Acute decompensated heart failure in the emergency department
Author(s) -
Luigi Mario Castello,
Luca Molinari,
Alessandra Renghi,
Elena Peruzzi,
Andrea Capponi,
Gian Carlo Avanzi,
Mario Pirisi
Publication year - 2017
Publication title -
medicine
Language(s) - English
Resource type - Journals
SCImago Journal Rank - 0.59
H-Index - 148
eISSN - 1536-5964
pISSN - 0025-7974
DOI - 10.1097/md.0000000000007401
Subject(s) - medicine , emergency department , triage , acute decompensated heart failure , retrospective cohort study , emergency medicine , mortality rate , heart failure , creatinine , blood pressure , observational study , vital signs , pediatrics , surgery , psychiatry
Identification of clinical factors that can predict mortality and hospital early readmission in acute decompensated heart failure (ADHF) patients can help emergency department (ED) physician optimize the care-path and resource utilization.
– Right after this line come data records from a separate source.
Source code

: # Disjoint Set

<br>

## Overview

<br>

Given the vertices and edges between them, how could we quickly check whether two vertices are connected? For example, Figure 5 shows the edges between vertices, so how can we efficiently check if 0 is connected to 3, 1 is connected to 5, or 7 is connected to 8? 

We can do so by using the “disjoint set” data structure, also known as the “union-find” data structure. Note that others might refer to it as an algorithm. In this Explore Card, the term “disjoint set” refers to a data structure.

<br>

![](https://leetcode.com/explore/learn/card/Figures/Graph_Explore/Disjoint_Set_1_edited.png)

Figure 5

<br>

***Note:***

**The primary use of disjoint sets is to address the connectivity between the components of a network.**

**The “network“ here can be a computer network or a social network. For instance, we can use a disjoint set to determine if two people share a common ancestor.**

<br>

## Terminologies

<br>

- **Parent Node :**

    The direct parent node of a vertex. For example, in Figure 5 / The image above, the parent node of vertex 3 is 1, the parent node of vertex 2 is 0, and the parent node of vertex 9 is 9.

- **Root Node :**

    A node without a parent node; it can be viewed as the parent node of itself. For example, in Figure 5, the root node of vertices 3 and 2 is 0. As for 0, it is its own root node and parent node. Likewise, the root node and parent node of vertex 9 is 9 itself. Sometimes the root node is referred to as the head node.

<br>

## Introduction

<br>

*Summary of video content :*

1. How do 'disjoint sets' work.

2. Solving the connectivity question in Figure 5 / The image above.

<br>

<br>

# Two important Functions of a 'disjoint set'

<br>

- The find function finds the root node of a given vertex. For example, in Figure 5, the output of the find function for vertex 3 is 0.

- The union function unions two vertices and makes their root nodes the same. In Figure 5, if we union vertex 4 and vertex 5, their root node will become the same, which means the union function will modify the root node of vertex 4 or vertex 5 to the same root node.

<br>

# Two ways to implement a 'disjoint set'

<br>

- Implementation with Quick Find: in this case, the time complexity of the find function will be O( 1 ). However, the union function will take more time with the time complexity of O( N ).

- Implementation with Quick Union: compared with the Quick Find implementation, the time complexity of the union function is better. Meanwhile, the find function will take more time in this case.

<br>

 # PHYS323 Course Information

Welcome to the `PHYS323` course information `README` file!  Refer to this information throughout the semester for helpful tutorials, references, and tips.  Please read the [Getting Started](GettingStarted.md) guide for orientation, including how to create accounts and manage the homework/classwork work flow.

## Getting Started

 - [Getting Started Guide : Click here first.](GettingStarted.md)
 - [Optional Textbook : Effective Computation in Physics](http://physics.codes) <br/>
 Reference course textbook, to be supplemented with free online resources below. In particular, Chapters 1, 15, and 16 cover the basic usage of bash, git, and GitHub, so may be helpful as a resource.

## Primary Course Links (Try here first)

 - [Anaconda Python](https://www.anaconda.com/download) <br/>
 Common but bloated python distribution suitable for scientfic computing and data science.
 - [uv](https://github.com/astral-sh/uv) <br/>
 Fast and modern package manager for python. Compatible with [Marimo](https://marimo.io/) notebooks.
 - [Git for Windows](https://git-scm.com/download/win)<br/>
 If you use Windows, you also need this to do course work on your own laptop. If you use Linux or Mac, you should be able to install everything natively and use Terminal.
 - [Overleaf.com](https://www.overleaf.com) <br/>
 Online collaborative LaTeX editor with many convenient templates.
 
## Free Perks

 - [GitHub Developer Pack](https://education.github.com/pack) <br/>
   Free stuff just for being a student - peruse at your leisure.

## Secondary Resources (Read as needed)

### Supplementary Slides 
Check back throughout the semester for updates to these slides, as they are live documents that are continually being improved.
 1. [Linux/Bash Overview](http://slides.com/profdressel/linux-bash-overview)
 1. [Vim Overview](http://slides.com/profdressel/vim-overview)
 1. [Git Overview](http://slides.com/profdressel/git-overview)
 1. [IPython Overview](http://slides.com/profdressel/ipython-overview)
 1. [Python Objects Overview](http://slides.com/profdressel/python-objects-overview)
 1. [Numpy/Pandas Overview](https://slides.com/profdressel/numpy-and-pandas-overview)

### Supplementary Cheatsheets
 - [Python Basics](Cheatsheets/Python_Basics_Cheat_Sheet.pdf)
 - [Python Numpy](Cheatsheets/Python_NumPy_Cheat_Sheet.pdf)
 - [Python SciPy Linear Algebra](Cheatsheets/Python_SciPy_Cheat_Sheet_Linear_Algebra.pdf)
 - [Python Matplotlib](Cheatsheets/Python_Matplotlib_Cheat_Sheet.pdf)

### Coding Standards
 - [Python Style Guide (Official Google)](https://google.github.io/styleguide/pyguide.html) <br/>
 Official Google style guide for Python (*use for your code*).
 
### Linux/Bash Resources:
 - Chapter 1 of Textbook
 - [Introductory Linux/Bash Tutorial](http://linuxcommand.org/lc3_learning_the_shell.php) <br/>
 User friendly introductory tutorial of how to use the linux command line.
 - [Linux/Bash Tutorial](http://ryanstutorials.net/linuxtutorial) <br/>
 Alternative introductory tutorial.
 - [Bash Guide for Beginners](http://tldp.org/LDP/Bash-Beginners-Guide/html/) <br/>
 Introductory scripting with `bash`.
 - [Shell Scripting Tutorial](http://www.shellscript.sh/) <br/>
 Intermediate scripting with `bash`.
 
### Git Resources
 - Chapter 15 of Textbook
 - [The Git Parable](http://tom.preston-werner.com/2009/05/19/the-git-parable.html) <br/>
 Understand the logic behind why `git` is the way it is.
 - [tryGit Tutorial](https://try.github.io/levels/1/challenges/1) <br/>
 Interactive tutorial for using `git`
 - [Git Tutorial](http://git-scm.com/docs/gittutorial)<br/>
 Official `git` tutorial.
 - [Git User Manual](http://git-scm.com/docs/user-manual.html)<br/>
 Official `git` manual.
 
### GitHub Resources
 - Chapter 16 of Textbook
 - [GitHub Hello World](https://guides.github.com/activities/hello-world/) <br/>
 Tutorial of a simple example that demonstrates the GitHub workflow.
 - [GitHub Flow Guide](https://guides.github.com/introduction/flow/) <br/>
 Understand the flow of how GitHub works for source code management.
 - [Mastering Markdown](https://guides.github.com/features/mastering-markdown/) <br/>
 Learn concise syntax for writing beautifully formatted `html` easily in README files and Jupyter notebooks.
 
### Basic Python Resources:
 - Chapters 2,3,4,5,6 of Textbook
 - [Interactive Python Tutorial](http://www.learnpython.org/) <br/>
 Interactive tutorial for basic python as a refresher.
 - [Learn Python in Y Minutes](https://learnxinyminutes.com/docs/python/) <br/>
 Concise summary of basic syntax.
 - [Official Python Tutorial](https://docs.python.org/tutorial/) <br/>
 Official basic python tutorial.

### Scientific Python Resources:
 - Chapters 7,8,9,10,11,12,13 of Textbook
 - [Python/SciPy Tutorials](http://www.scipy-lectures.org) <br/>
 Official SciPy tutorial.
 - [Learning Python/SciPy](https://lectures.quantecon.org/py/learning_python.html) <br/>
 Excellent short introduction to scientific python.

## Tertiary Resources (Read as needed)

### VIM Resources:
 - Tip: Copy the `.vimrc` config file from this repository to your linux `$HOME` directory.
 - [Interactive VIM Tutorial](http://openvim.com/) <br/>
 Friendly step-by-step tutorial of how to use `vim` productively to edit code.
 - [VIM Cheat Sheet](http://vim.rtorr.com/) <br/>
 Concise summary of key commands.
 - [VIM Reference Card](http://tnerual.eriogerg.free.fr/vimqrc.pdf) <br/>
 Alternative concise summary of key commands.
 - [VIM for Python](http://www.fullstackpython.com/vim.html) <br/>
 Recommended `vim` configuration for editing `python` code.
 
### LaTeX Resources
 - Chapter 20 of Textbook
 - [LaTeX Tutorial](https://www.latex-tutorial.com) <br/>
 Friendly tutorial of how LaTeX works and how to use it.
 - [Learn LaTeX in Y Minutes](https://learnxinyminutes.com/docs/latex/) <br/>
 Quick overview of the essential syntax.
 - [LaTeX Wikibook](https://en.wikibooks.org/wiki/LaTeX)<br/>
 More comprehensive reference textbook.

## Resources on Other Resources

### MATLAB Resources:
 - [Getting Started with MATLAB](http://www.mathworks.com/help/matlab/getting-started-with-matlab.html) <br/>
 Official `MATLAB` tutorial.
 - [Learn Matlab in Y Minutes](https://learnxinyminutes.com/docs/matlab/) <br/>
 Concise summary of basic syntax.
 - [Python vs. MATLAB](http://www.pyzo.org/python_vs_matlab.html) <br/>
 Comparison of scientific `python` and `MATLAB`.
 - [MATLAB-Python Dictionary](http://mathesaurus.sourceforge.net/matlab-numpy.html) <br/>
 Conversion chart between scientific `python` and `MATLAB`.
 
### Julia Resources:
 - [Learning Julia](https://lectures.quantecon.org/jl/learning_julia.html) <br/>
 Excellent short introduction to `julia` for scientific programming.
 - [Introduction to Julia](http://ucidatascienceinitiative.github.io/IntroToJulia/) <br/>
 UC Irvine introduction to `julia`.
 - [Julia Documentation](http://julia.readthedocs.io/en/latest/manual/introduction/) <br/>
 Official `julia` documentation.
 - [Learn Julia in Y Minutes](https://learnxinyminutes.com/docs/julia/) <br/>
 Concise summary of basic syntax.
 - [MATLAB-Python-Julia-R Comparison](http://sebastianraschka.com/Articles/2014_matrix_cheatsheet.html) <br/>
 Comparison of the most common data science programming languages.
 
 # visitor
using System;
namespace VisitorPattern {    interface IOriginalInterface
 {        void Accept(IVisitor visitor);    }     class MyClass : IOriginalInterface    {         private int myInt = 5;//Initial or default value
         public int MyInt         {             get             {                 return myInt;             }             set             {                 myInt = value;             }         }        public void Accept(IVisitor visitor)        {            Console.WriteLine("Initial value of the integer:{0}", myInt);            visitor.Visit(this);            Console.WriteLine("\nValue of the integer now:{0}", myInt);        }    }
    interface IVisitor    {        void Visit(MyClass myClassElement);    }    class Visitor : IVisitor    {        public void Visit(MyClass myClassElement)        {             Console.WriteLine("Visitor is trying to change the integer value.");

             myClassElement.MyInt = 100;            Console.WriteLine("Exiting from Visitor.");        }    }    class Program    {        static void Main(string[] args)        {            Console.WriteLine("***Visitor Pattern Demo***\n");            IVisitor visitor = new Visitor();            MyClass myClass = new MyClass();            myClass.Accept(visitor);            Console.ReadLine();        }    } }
We conducted a retrospective observational study of 530 ADHF patients evaluated in the ED of an Italian academic hospital in 2013. Median age was 82 years, females were 55%; 31.1% of patients were discharged directly from the ED (12.5% after short staying in the observation unit), while 68.9% were admitted to a hospital ward (58.3% directly from the ED and 10.6% after a short observation). At 30 days, readmission rate was 17.7% while crude mortality rate was 9.4%; this latter was higher in patients admitted to a hospital ward in comparison to those who were discharged directly from the ED (12.6% vs. 2.4%, P < .001). Thirty-day mortality was significantly related to older age, higher triage priority, lower mean blood pressure (MBP), and lower pulse oxygen saturation (POS). At 180 days, crude mortality rate was 23.2%, higher in admitted patients compared with discharged ones (29.6% vs. 9.1%, P < .001) and was significantly related to older age, higher serum creatinine, and lower MBP and POS. At 12 and 22 months, crude mortality rates resulted 30.4% and 45.1%, respectively. Simple and objective parameters, such as age ≤82 years, MBP > 104 mm Hg, POS > 94%, may guide the ED physician to identify low-risk patients who can be safely discharged directly from the emergency room or after observation unit stay.